Fratelli d'Italia

quei ragazzi che ci fanno tanto onore

Essere amanti del motociclismo con un pizzico di conoscenza per quello sport che richiede esperienza, passione, arte millimetrica e grande talento, talvolta ripaga.

Domenica 29 marzo, riparte il circo del Motomondiale. È notte dall'altra parte del mondo sulla pista del Qatar, terra di deserto, cammelli, grattacieli, petrolio, dollari e nababbi, luogo dell'impresa che ha fatto tremare anche la tv. Bella vetrina per i cavalieri dell'impossibile, ultimi eroi di questa vecchia e decadente Italia, autori di una delle più spettacolari gare della moto GP tramandate alla memoria degli uomini.

Non so quanto gli indigeni del posto siano sanguigni appassionati di questo sport, ma di sicuro si devono essere fatti una bella opinione del nostro Paese. Tre bandiere italiane a sventolare davanti al mondo; lui, l'eterno Valentino "patrimonio dell'umanità" a gioire per una vittoria come fosse un ragazzino alle prime armi. Sugli altri due gradini del podio: Andrea Dovizioso e Andrea Iannone, alfieri di quella Ducati fiore all'occhiello del made in Italy e oggi, come tante altre eccellenze nostrane, azienda con l'accento straniero.

Poco importa, il mito resiste ed è sempre tricolore, sapor di piadina e accento emiliano. Negli occhi del mondo sono rimaste le immagini d’una gara che passerà alla storia per la spettacolarità di uno spot che, nello spettatore, sovente genera il rischio di un arresto cardiaco.

Partenze sbagliate, recupero, sorpassi sul filo dei 300 all'ora e poi di nuovo giù, a capofitto, fino all'ultimo giro. Persino le leggi della fisica sovente si stupiscono di cosa riesce a fare la meccanica umana quando mescola tra loro: gomma, carbonio, alluminio, corpo e cervello.

Ne è scaturito un trionfo italiano in un momento in cui ne abbiamo tanto bisogno. Solo poche ore prima, dalle parti della Malesia, Sebastian Vettel si era già portato avanti con il lavoro, regalando alla Ferrari quell'insperato successo che mancava da troppo tempo.

È qui che viene la morale della favola: il signor Renzi si è complimentato con i prodi cavalieri e con mastro Marchionne. Ben vengano le felicitazioni, ma non è la prima volta che, come sommessa risposta, si invitano i nostri governanti a prendere il buon esempio da quegli scapestrati ragazzi cuore e velocità.

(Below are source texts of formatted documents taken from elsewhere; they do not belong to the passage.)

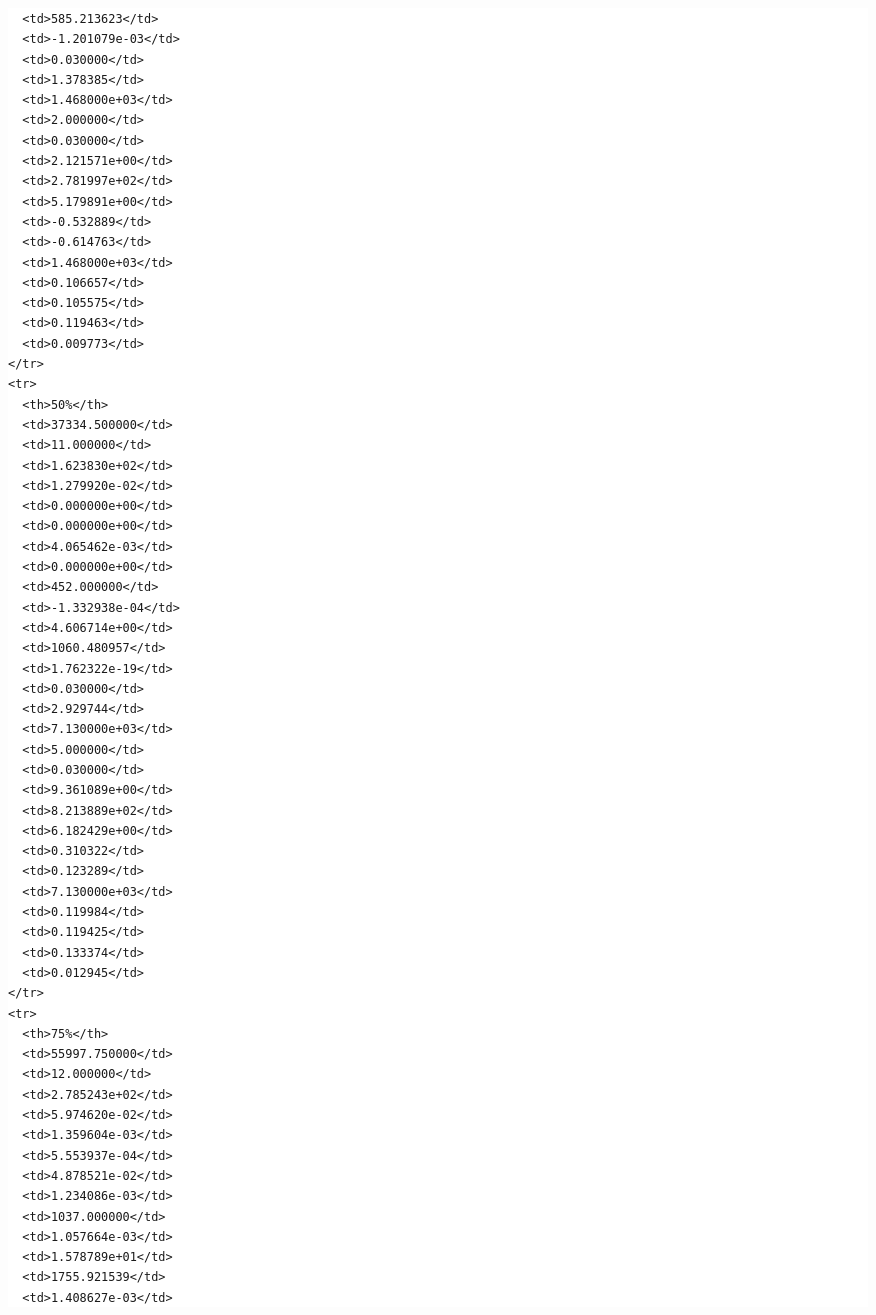      <td>585.213623</td>
      <td>-1.201079e-03</td>
      <td>0.030000</td>
      <td>1.378385</td>
      <td>1.468000e+03</td>
      <td>2.000000</td>
      <td>0.030000</td>
      <td>2.121571e+00</td>
      <td>2.781997e+02</td>
      <td>5.179891e+00</td>
      <td>-0.532889</td>
      <td>-0.614763</td>
      <td>1.468000e+03</td>
      <td>0.106657</td>
      <td>0.105575</td>
      <td>0.119463</td>
      <td>0.009773</td>
    </tr>
    <tr>
      <th>50%</th>
      <td>37334.500000</td>
      <td>11.000000</td>
      <td>1.623830e+02</td>
      <td>1.279920e-02</td>
      <td>0.000000e+00</td>
      <td>0.000000e+00</td>
      <td>4.065462e-03</td>
      <td>0.000000e+00</td>
      <td>452.000000</td>
      <td>-1.332938e-04</td>
      <td>4.606714e+00</td>
      <td>1060.480957</td>
      <td>1.762322e-19</td>
      <td>0.030000</td>
      <td>2.929744</td>
      <td>7.130000e+03</td>
      <td>5.000000</td>
      <td>0.030000</td>
      <td>9.361089e+00</td>
      <td>8.213889e+02</td>
      <td>6.182429e+00</td>
      <td>0.310322</td>
      <td>0.123289</td>
      <td>7.130000e+03</td>
      <td>0.119984</td>
      <td>0.119425</td>
      <td>0.133374</td>
      <td>0.012945</td>
    </tr>
    <tr>
      <th>75%</th>
      <td>55997.750000</td>
      <td>12.000000</td>
      <td>2.785243e+02</td>
      <td>5.974620e-02</td>
      <td>1.359604e-03</td>
      <td>5.553937e-04</td>
      <td>4.878521e-02</td>
      <td>1.234086e-03</td>
      <td>1037.000000</td>
      <td>1.057664e-03</td>
      <td>1.578789e+01</td>
      <td>1755.921539</td>
      <td>1.408627e-03</td>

Quando scatta il semaforo verde si parte tutti nella stessa direzione. L'obiettivo è chiaro: agguantare il traguardo muovendosi bene e in fretta, senza perdersi in balle. E’ così che si raggiunge il successo, è vero che durante la gara i campioni non si fanno sconti e se le danno di santa ragione, ma con criterio e con rispetto anche quando la rivalità è forte.

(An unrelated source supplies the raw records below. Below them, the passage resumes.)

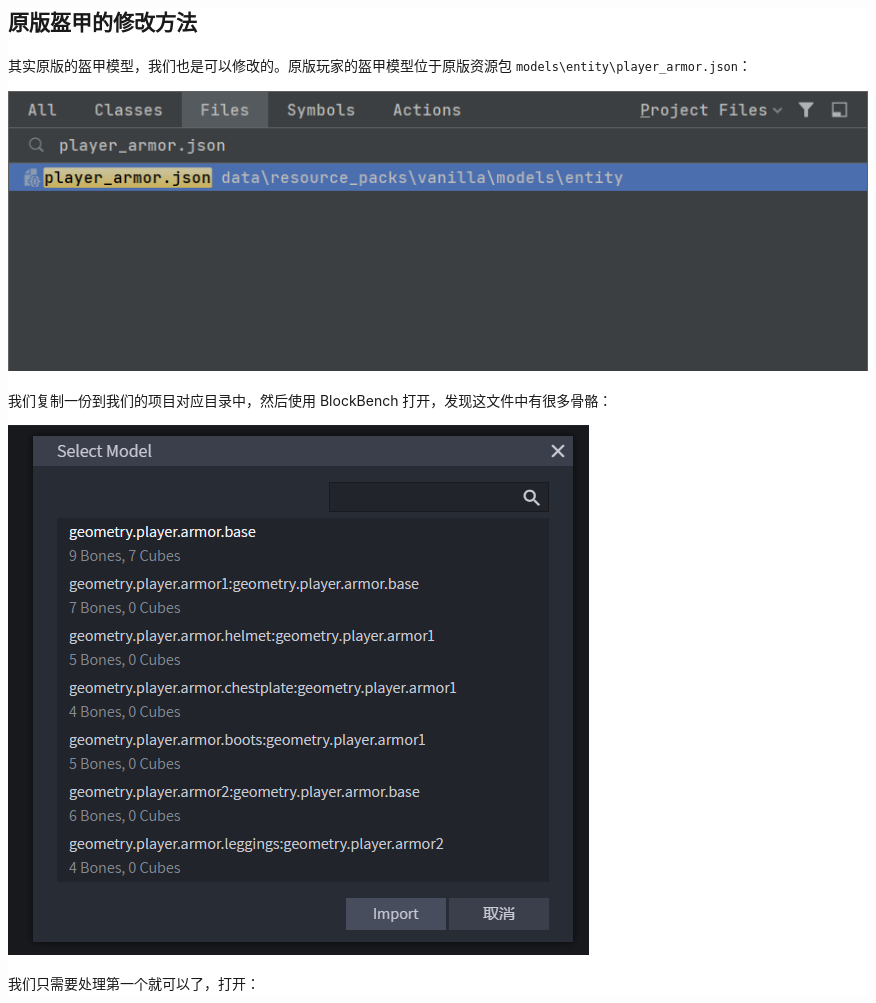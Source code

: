 ## 原版盔甲的修改方法

其实原版的盔甲模型，我们也是可以修改的。原版玩家的盔甲模型位于原版资源包 `models\entity\player_armor.json`：

![](./assets/image-20231126183125264.png)

我们复制一份到我们的项目对应目录中，然后使用 BlockBench 打开，发现这文件中有很多骨骼：

![](./assets/image-20231126183332640.png)

我们只需要处理第一个就可以了，打开：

Vincerà uno solo e mai per trucco, tradimento o scheda bianca, nessuno riscuoterà mai un premio che non sia guadagnato dando di sé il 100%. Il trionfo richiede affiatamento, serietà, professionalità e un lavoro di squadra "senza se e senza ma"; senza logorroici emendamenti.

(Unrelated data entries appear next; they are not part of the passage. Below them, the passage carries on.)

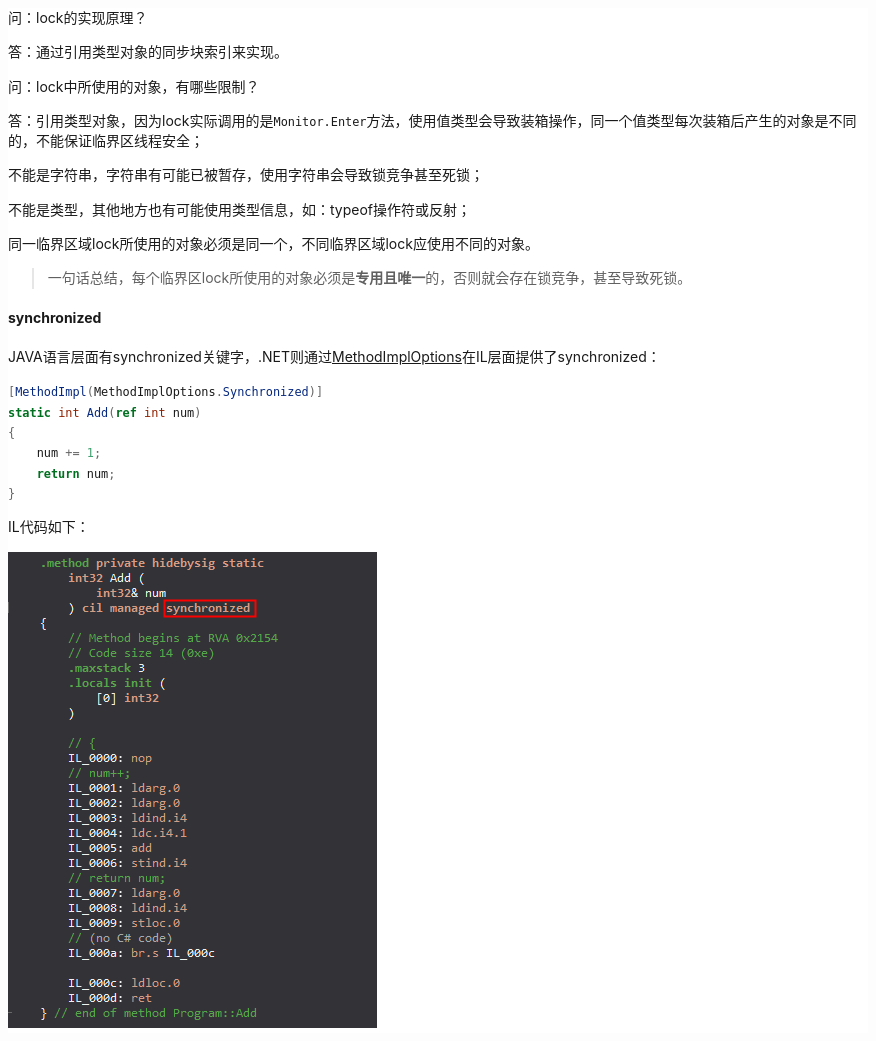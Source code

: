 问：lock的实现原理？

答：通过引用类型对象的同步块索引来实现。

问：lock中所使用的对象，有哪些限制？

答：引用类型对象，因为lock实际调用的是`Monitor.Enter`方法，使用值类型会导致装箱操作，同一个值类型每次装箱后产生的对象是不同的，不能保证临界区线程安全；

不能是字符串，字符串有可能已被暂存，使用字符串会导致锁竞争甚至死锁；

不能是类型，其他地方也有可能使用类型信息，如：typeof操作符或反射；

同一临界区域lock所使用的对象必须是同一个，不同临界区域lock应使用不同的对象。

> 一句话总结，每个临界区lock所使用的对象必须是**专用且唯一**的，否则就会存在锁竞争，甚至导致死锁。

#### synchronized

JAVA语言层面有synchronized关键字，.NET则通过[MethodImplOptions](https://docs.microsoft.com/en-us/dotnet/api/system.runtime.compilerservices.methodimploptions?view=net-6.0)在IL层面提供了synchronized：

```c#
[MethodImpl(MethodImplOptions.Synchronized)]
static int Add(ref int num)
{
    num += 1;
    return num;
}
```

IL代码如下：

![](imgs/IL-Synchronized.png)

Grazie dunque, del complimento signor Presidente, adesso siamo noi ad aspettare un traguardo che sia fatto di fatti e non di proclami. Il traguardo è sempre là, invischiato fra malaffare, giochi di potere, menzogne e instabili trovate per far fessi gli italiani sempre più poveri di gloria e di svenduta eccellenza. Si sa correre nella politica richiede altri requisiti. Il rischio è basso di fratturarsi un osso anche quando si gioca sporco, per non dire altro. Peccato, un po' di rischio inserito nel regolamento, avrebbe molta approvazione, aggiungerebbe spettacolo alla competizione.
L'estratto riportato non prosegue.